→ **INSTRUCTIONS TO FOLLOW**
Copy the records below exactly, leaving out any pictures.

→ **DATA FOR PROCESSING**
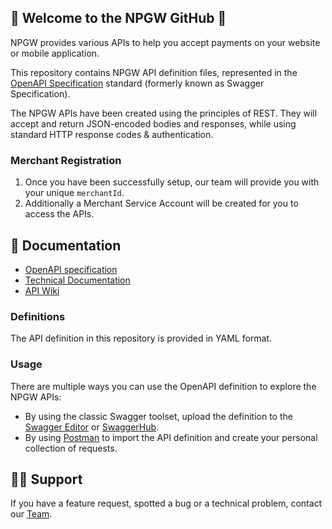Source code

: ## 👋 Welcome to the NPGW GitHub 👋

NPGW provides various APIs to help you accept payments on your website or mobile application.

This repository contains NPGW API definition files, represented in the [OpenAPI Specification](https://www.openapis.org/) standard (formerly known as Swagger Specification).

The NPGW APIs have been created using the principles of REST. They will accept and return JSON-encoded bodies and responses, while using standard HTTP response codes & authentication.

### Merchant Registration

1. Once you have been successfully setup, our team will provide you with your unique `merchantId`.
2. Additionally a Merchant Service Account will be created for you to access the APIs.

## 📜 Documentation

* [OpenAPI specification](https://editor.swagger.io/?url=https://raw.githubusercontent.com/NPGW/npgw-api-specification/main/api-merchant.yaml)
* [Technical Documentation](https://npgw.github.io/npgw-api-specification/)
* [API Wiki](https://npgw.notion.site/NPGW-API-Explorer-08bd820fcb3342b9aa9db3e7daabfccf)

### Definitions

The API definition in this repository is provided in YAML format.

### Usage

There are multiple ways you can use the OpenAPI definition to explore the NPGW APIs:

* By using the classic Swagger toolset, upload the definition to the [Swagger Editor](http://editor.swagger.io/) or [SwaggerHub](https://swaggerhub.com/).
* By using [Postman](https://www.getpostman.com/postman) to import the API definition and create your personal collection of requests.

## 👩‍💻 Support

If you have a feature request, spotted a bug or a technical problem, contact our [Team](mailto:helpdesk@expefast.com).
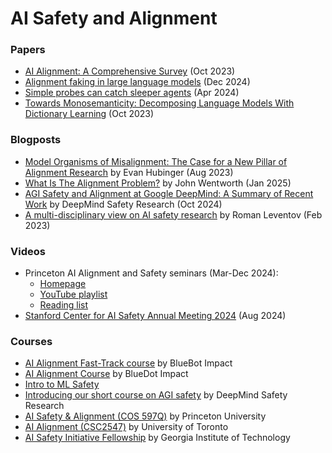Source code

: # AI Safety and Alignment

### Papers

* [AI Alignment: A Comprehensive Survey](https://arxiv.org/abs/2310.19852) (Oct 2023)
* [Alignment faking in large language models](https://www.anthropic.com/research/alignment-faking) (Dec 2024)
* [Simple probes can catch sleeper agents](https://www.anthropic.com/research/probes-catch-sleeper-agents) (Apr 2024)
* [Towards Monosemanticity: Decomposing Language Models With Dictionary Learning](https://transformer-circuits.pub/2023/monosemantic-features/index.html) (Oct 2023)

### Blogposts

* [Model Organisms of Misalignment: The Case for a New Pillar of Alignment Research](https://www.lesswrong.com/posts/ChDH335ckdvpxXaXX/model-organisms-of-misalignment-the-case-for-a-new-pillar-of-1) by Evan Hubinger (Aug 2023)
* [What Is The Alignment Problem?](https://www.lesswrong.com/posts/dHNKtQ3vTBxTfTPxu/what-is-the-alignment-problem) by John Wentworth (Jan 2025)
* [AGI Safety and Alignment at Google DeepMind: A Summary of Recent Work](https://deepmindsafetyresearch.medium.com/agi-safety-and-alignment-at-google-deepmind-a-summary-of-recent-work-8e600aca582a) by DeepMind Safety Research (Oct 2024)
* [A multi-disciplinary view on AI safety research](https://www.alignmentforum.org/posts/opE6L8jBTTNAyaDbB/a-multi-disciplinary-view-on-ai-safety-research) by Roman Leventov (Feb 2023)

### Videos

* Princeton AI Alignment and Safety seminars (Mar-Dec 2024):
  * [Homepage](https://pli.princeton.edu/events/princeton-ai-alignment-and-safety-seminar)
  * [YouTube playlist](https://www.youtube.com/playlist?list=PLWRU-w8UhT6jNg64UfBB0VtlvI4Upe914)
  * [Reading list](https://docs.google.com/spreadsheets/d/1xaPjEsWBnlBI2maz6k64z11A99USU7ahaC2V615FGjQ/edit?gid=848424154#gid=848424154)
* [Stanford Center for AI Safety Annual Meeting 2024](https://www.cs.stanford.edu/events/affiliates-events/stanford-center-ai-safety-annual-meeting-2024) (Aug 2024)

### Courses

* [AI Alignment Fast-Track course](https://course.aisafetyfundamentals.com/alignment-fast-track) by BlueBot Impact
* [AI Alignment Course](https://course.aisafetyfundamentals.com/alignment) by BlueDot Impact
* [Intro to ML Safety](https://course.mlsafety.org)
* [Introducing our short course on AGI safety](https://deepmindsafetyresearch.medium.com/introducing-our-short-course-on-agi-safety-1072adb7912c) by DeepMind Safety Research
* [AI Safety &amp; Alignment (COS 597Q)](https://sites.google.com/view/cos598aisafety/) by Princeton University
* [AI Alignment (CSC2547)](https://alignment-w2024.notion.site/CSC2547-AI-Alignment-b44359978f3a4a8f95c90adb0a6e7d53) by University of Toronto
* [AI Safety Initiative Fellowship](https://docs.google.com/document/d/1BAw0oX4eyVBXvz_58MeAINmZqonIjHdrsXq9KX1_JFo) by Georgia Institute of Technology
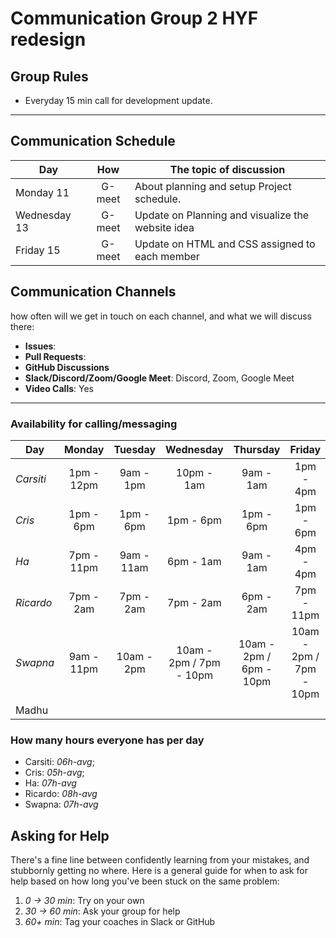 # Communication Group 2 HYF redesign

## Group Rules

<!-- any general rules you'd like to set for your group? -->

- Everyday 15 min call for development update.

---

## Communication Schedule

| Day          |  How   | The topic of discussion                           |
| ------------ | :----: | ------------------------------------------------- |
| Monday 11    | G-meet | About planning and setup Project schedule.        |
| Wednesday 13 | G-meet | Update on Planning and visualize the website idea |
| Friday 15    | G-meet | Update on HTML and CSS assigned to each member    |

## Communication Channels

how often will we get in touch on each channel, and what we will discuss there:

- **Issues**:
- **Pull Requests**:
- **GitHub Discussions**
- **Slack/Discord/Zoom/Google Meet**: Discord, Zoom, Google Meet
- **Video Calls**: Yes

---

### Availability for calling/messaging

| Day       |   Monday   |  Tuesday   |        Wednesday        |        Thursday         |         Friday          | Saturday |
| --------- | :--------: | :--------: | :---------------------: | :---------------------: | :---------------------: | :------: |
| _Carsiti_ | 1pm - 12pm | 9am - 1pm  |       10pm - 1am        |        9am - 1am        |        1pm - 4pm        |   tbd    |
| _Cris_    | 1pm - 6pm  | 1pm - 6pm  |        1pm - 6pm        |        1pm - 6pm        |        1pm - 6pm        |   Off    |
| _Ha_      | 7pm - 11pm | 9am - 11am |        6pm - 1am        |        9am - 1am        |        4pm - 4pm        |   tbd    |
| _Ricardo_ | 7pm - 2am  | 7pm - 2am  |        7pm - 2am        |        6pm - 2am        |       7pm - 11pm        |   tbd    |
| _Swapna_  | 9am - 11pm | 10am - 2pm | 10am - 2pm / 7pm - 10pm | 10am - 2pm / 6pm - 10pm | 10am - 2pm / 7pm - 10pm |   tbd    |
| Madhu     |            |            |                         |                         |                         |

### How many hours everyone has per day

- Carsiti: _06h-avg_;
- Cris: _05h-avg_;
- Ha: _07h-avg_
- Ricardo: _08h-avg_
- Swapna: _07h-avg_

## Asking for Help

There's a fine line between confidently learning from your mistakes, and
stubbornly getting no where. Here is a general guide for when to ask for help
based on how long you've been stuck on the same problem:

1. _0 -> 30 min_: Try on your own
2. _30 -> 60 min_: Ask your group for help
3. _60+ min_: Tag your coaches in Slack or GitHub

→ **COMPLETED TASK**
Source code

: ## 👋 Welcome to the NPGW GitHub 👋

NPGW provides various APIs to help you accept payments on your website or mobile application.

This repository contains NPGW API definition files, represented in the [OpenAPI Specification](https://www.openapis.org/) standard (formerly known as Swagger Specification).

The NPGW APIs have been created using the principles of REST. They will accept and return JSON-encoded bodies and responses, while using standard HTTP response codes & authentication.

### Merchant Registration

1. Once you have been successfully setup, our team will provide you with your unique `merchantId`.
2. Additionally a Merchant Service Account will be created for you to access the APIs.

## 📜 Documentation

* [OpenAPI specification](https://editor.swagger.io/?url=https://raw.githubusercontent.com/NPGW/npgw-api-specification/main/api-merchant.yaml)
* [Technical Documentation](https://npgw.github.io/npgw-api-specification/)
* [API Wiki](https://npgw.notion.site/NPGW-API-Explorer-08bd820fcb3342b9aa9db3e7daabfccf)

### Definitions

The API definition in this repository is provided in YAML format.

### Usage

There are multiple ways you can use the OpenAPI definition to explore the NPGW APIs:

* By using the classic Swagger toolset, upload the definition to the [Swagger Editor](http://editor.swagger.io/) or [SwaggerHub](https://swaggerhub.com/).
* By using [Postman](https://www.getpostman.com/postman) to import the API definition and create your personal collection of requests.

## 👩‍💻 Support

If you have a feature request, spotted a bug or a technical problem, contact our [Team](mailto:helpdesk@expefast.com).
Source code

: # AI Safety and Alignment

### Papers

* [AI Alignment: A Comprehensive Survey](https://arxiv.org/abs/2310.19852) (Oct 2023)
* [Alignment faking in large language models](https://www.anthropic.com/research/alignment-faking) (Dec 2024)
* [Simple probes can catch sleeper agents](https://www.anthropic.com/research/probes-catch-sleeper-agents) (Apr 2024)
* [Towards Monosemanticity: Decomposing Language Models With Dictionary Learning](https://transformer-circuits.pub/2023/monosemantic-features/index.html) (Oct 2023)

### Blogposts

* [Model Organisms of Misalignment: The Case for a New Pillar of Alignment Research](https://www.lesswrong.com/posts/ChDH335ckdvpxXaXX/model-organisms-of-misalignment-the-case-for-a-new-pillar-of-1) by Evan Hubinger (Aug 2023)
* [What Is The Alignment Problem?](https://www.lesswrong.com/posts/dHNKtQ3vTBxTfTPxu/what-is-the-alignment-problem) by John Wentworth (Jan 2025)
* [AGI Safety and Alignment at Google DeepMind: A Summary of Recent Work](https://deepmindsafetyresearch.medium.com/agi-safety-and-alignment-at-google-deepmind-a-summary-of-recent-work-8e600aca582a) by DeepMind Safety Research (Oct 2024)
* [A multi-disciplinary view on AI safety research](https://www.alignmentforum.org/posts/opE6L8jBTTNAyaDbB/a-multi-disciplinary-view-on-ai-safety-research) by Roman Leventov (Feb 2023)

### Videos

* Princeton AI Alignment and Safety seminars (Mar-Dec 2024):
  * [Homepage](https://pli.princeton.edu/events/princeton-ai-alignment-and-safety-seminar)
  * [YouTube playlist](https://www.youtube.com/playlist?list=PLWRU-w8UhT6jNg64UfBB0VtlvI4Upe914)
  * [Reading list](https://docs.google.com/spreadsheets/d/1xaPjEsWBnlBI2maz6k64z11A99USU7ahaC2V615FGjQ/edit?gid=848424154#gid=848424154)
* [Stanford Center for AI Safety Annual Meeting 2024](https://www.cs.stanford.edu/events/affiliates-events/stanford-center-ai-safety-annual-meeting-2024) (Aug 2024)

### Courses

* [AI Alignment Fast-Track course](https://course.aisafetyfundamentals.com/alignment-fast-track) by BlueBot Impact
* [AI Alignment Course](https://course.aisafetyfundamentals.com/alignment) by BlueDot Impact
* [Intro to ML Safety](https://course.mlsafety.org)
* [Introducing our short course on AGI safety](https://deepmindsafetyresearch.medium.com/introducing-our-short-course-on-agi-safety-1072adb7912c) by DeepMind Safety Research
* [AI Safety &amp; Alignment (COS 597Q)](https://sites.google.com/view/cos598aisafety/) by Princeton University
* [AI Alignment (CSC2547)](https://alignment-w2024.notion.site/CSC2547-AI-Alignment-b44359978f3a4a8f95c90adb0a6e7d53) by University of Toronto
* [AI Safety Initiative Fellowship](https://docs.google.com/document/d/1BAw0oX4eyVBXvz_58MeAINmZqonIjHdrsXq9KX1_JFo) by Georgia Institute of Technology
 # Communication Group 2 HYF redesign

## Group Rules

<!-- any general rules you'd like to set for your group? -->

- Everyday 15 min call for development update.

---

## Communication Schedule

| Day          |  How   | The topic of discussion                           |
| ------------ | :----: | ------------------------------------------------- |
| Monday 11    | G-meet | About planning and setup Project schedule.        |
| Wednesday 13 | G-meet | Update on Planning and visualize the website idea |
| Friday 15    | G-meet | Update on HTML and CSS assigned to each member    |

## Communication Channels

how often will we get in touch on each channel, and what we will discuss there:

- **Issues**:
- **Pull Requests**:
- **GitHub Discussions**
- **Slack/Discord/Zoom/Google Meet**: Discord, Zoom, Google Meet
- **Video Calls**: Yes

---

### Availability for calling/messaging

| Day       |   Monday   |  Tuesday   |        Wednesday        |        Thursday         |         Friday          | Saturday |
| --------- | :--------: | :--------: | :---------------------: | :---------------------: | :---------------------: | :------: |
| _Carsiti_ | 1pm - 12pm | 9am - 1pm  |       10pm - 1am        |        9am - 1am        |        1pm - 4pm        |   tbd    |
| _Cris_    | 1pm - 6pm  | 1pm - 6pm  |        1pm - 6pm        |        1pm - 6pm        |        1pm - 6pm        |   Off    |
| _Ha_      | 7pm - 11pm | 9am - 11am |        6pm - 1am        |        9am - 1am        |        4pm - 4pm        |   tbd    |
| _Ricardo_ | 7pm - 2am  | 7pm - 2am  |        7pm - 2am        |        6pm - 2am        |       7pm - 11pm        |   tbd    |
| _Swapna_  | 9am - 11pm | 10am - 2pm | 10am - 2pm / 7pm - 10pm | 10am - 2pm / 6pm - 10pm | 10am - 2pm / 7pm - 10pm |   tbd    |
| Madhu     |            |            |                         |                         |                         |

### How many hours everyone has per day

- Carsiti: _06h-avg_;
- Cris: _05h-avg_;
- Ha: _07h-avg_
- Ricardo: _08h-avg_
- Swapna: _07h-avg_

## Asking for Help

There's a fine line between confidently learning from your mistakes, and
stubbornly getting no where. Here is a general guide for when to ask for help
based on how long you've been stuck on the same problem:

1. _0 -> 30 min_: Try on your own
2. _30 -> 60 min_: Ask your group for help
3. _60+ min_: Tag your coaches in Slack or GitHub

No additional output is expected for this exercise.